A cost per unit of improvement will be calculated for each of the primary outcomes. Improvement will be the change in the outcome from the time point immediately prior to the start of the intervention implementation to the 12 months after the intervention. Total cost will be divided by the change in outcome and scaled to reflect the cost per 1 unit improvement in patient and staff perceptions of care. For the number of patients who leave without care being completed, the difference in the total number of patients who left in the 12 months prior to and post-intervention will be computed. Total cost to deliver the intervention will be divided by this number to reflect the cost to achieve one fewer patient per year leaving without care being completed. This same approach will be used with respect to staff sick time (total staff sick time in the 12 months prior compared to the 12 months post-intervention).
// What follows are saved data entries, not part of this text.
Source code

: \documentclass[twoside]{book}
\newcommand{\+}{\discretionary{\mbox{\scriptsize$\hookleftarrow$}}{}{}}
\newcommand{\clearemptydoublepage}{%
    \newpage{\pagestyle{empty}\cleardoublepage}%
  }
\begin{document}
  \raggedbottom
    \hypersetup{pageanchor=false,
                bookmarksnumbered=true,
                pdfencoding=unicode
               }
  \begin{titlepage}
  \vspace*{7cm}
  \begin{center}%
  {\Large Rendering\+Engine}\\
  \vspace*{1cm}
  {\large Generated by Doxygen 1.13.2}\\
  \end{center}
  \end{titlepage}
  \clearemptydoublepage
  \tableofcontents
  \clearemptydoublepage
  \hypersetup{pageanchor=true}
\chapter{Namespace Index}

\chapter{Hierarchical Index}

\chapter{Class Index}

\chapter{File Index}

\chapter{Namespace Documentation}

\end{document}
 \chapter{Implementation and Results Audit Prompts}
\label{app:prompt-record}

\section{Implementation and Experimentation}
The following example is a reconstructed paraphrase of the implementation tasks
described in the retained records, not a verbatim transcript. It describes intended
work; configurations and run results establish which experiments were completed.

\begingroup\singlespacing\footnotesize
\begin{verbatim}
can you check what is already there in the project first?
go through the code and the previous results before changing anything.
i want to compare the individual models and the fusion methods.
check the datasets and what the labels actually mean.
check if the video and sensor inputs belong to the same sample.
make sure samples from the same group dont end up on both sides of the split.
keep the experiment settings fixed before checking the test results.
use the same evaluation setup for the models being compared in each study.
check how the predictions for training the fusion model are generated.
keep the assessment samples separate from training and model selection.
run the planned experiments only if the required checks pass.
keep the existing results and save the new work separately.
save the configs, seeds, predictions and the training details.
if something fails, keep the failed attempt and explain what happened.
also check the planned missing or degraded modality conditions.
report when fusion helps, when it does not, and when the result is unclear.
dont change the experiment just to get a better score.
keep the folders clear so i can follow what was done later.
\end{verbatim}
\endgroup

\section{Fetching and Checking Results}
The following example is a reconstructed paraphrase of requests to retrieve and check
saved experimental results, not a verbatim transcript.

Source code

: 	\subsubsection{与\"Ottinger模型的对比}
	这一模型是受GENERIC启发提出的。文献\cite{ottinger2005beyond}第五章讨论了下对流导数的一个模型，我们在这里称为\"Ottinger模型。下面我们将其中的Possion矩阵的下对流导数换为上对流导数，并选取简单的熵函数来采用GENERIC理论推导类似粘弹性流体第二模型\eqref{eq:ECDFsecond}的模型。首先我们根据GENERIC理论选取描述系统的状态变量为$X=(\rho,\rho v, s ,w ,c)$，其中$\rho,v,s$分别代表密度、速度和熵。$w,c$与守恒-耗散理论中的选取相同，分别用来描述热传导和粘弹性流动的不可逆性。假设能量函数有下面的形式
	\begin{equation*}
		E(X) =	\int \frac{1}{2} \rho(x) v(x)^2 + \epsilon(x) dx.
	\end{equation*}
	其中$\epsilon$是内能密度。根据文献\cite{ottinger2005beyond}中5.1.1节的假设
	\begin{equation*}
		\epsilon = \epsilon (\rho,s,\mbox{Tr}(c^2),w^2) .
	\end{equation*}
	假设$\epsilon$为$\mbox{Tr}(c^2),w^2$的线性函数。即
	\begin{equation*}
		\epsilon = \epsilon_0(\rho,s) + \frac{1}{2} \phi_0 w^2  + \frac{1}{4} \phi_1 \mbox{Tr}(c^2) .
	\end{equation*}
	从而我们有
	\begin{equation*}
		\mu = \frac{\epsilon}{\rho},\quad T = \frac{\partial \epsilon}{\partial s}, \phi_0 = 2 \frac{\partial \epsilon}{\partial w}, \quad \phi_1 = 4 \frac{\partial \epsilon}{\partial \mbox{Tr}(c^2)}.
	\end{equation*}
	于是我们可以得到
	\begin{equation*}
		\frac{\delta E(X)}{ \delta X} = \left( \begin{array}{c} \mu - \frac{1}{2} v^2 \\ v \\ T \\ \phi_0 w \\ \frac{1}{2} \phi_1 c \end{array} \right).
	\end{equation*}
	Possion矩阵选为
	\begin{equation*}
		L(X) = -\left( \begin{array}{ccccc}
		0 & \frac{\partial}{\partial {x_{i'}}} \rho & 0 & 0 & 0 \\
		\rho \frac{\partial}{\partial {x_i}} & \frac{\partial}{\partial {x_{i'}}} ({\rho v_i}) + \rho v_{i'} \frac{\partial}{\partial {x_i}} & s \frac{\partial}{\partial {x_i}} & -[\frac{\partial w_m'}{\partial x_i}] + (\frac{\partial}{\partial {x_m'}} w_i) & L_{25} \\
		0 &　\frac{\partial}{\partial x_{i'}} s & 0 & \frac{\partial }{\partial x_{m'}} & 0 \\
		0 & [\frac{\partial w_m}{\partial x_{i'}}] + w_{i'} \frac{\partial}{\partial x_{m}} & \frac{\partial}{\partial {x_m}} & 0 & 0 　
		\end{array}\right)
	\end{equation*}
Process evaluation analysis will be conducted for each site and then combined to assess the contextual features influencing intervention implementation at organizational (e.g., leadership within the health authority and specific health care facilities) and unit (e.g., emergency department staff and structures) levels. Each phase detailed in Table 4 will be analyzed first at each site to identify the degree to which the activities have achieved the intended purpose using the predetermined performance indicators for enablers assumed to foster successful implementation. Thematic analysis will be conducted using data from meeting minutes, field notes, and qualitative interviews to explain the outcomes of this analysis. Results from the analyses at each site will be combined and analyzed to identify similarities and differences across sites including potential rationale for any discrepancies. The analysis will be refined, advancing theoretical coding to assess the barriers and enablers related to the core theoretical tenets underpinning the intervention including front-line ownership as a change management approach and equity-oriented health care and its related dimensions. This analysis will identify the processes that facilitated or hindered the implementation of EQUIP Emergency and the circumstances under which EQUIP is likely to be successful, thereby providing important information about scale-up potential.
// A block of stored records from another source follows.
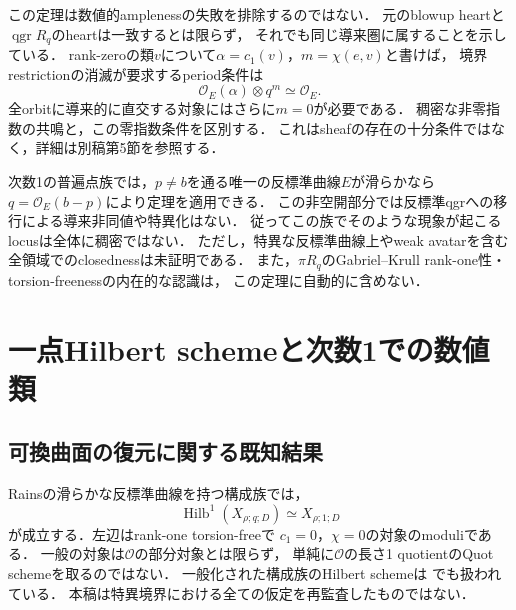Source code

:\documentclass[11pt,a4paper]{ltjsarticle}
\theoremstyle{definition}
\newcommand{\OO}{\mathcal O}
\newcommand{\qgr}{\operatorname{qgr}}
\newcommand{\Hilb}{\operatorname{Hilb}}
\begin{document}
この定理は数値的amplenessの失敗を排除するのではない．
元のblowup heartと$\qgr R_q$のheartは一致するとは限らず，
それでも同じ導来圏に属することを示している．
rank-zeroの類$v$について$\alpha=c_1(v)$，$m=\chi(e,v)$と書けば，
境界restrictionの消滅が要求するperiod条件は
\[
 \OO_E(\alpha)\otimes q^m\simeq\OO_E.
\]
全orbitに導来的に直交する対象にはさらに$m=0$が必要である．
稠密な非零指数の共鳴と，この零指数条件を区別する．
これはsheafの存在の十分条件ではなく，詳細は別稿第5節を参照する．

次数1の普遍点族では，$p\ne b$を通る唯一の反標準曲線$E$が滑らかなら
$q=\OO_E(b-p)$により定理を適用できる．
この非空開部分では反標準qgrへの移行による導来非同値や特異化はない．
従ってこの族でそのような現象が起こるlocusは全体に稠密ではない．
ただし，特異な反標準曲線上やweak avatarを含む全領域でのclosednessは未証明である．
また，$\pi R_q$のGabriel--Krull rank-one性・torsion-freenessの内在的な認識は，
この定理に自動的に含めない．


\section{一点Hilbert schemeと次数1での数値類}
\subsection{可換曲面の復元に関する既知結果}
Rains\cite[Proposition 11.48]{RainsElliptic}の滑らかな反標準曲線を持つ構成族では，
\begin{equation}\label{eq:hilb1}
 \Hilb^1(X_{\rho;q;D})\simeq X_{\rho;1;D}
\end{equation}
が成立する．左辺はrank-one torsion-freeで
$c_1=0$，$\chi=0$の対象のmoduliである．
一般の対象は$\OO$の部分対象とは限らず，
単純に$\OO$の長さ1 quotientのQuot schemeを取るのではない．
一般化された構成族のHilbert schemeは
\cite[Theorem 10.26とその直後]{RainsBirational}でも扱われている．
本稿は特異境界における全ての仮定を再監査したものではない．
\end{document}
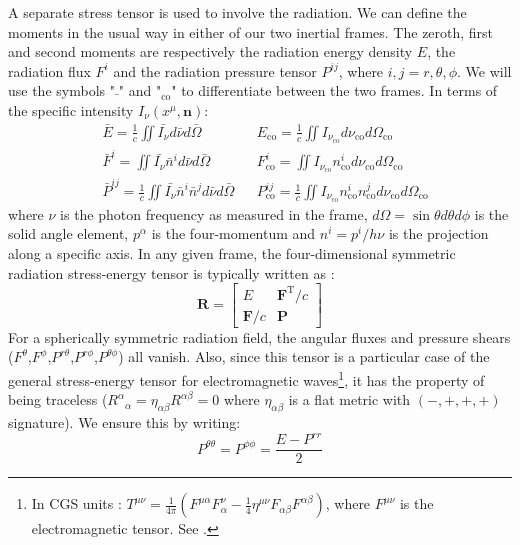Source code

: \documentclass[../main.tex]{subfiles}
\begin{document}
A separate stress tensor is used to involve the radiation. We can define the moments in the usual way in either of our two inertial frames. The zeroth, first and second moments are respectively the radiation energy density $E$, the radiation flux $F^i$ and the radiation pressure tensor $P^{ij}$, where $i,j=r,\theta,\phi$.  We will use the symbols "$\bar{\;}$" and "$_\text{co}$" to differentiate between the two frames.  In terms of the specific intensity $I_\nu(x^\mu,\bm{n})$:
\begin{align}
    &\bar{E}=\frac{1}{c}\iint \bar{I_\nu}d\bar{\nu}d\bar{\Omega}&& E_\text{co}=\frac{1}{c}\iint I_{\nu_\text{co}}d\nu_\text{co}d\Omega_\text{co}\nonumber\\
    &\bar{F}^i=\iint \bar{I_\nu}\bar{n}^id\bar{\nu}d\bar{\Omega}&& F^i_\text{co}=\iint I_{\nu_\text{co}}n^i_\text{co}d\nu_\text{co}d\Omega_\text{co}\nonumber\\
    &\bar{P}^{ij}=\frac{1}{c}\iint \bar{I_\nu}\bar{n}^i\bar{n}^jd\bar{\nu}d\bar{\Omega}&& P^{ij}_\text{co}=\frac{1}{c}\iint I_{\nu_\text{co}}n^i_\text{co}n^j_\text{co}d\nu_\text{co}d\Omega_\text{co}
\end{align}
where $\nu$ is the photon frequency as measured in the frame, $d\Omega=\sin\theta d\theta d\phi$ is the solid angle element, $p^\alpha$ is the four-momentum and $n^i=p^i/h\nu$ is the projection along a specific axis.  In any given frame, the four-dimensional symmetric radiation stress-energy tensor is typically written as \citep{MihalasMihalas1984}:
$$\bm{R}=\begin{bmatrix}E&\bm{F}^\text{T}/c\\\bm{F}/c&\bm{P}\end{bmatrix}$$
For a spherically symmetric radiation field, the angular fluxes and pressure shears ($F^\theta$,$F^\phi$,$P^{r\theta}$,$P^{r\phi}$,$P^{\theta\phi}$) all vanish.  Also, since this tensor is a particular case of the general stress-energy tensor for electromagnetic waves\footnote{In CGS units : $T^{\mu\nu}=
\frac{1}{4\pi}\left(F^{\mu\alpha}F^\nu_\alpha-\frac{1}{4}\eta^{\mu\nu}F_{\alpha\beta}F^{\alpha\beta}\right)$, where $F^{\mu\nu}$ is the electromagnetic tensor.  See \citet{Carroll2004}.}, it has the property of being traceless ($R^\alpha{}_\alpha=\eta_{\alpha\beta}R^{\alpha\beta}=0$ where $\eta_{\alpha\beta}$ is a flat metric with $(-,+,+,+)$ signature).  We ensure this by writing:
$$P^{\theta\theta}=P^{\phi\phi}=\frac{E-P^{rr}}{2}$$
\end{document}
Key ethical issues are the prioritizing of care processes over research processes, the protection of privacy and ensuring informed consent for patients and staff, and ensuring that research processes do not compromise staff employment relationships. The emergency departments serving as study sites are very busy and often operate at over-capacity. In this context, patient care will be the top priority and no research activities will interfere with care. Efforts to ensure privacy will include a) using tablets for patient surveys and online surveys for staff, b) supporting patients to enter their own data directly, or at least read the questions (without them being read out loud so that others can overhear), c) using private spaces to complete surveys when this is not possible, and conducting all qualitative interviews with staff and leaders in private spaces. The EDs serve diverse populations, thus efforts to ensure informed consent for patients will include a) reading aloud study information and consent letters unless the patient indicates this is not needed (not assuming literacy), b) offering materials translated into the top two languages at each site (for a total of 4 languages: English, Hindi, Punjabi and Cantonese). All study processes have been reviewed and approved by the Research Ethics Boards at the University of British Columbia and each Health Authority.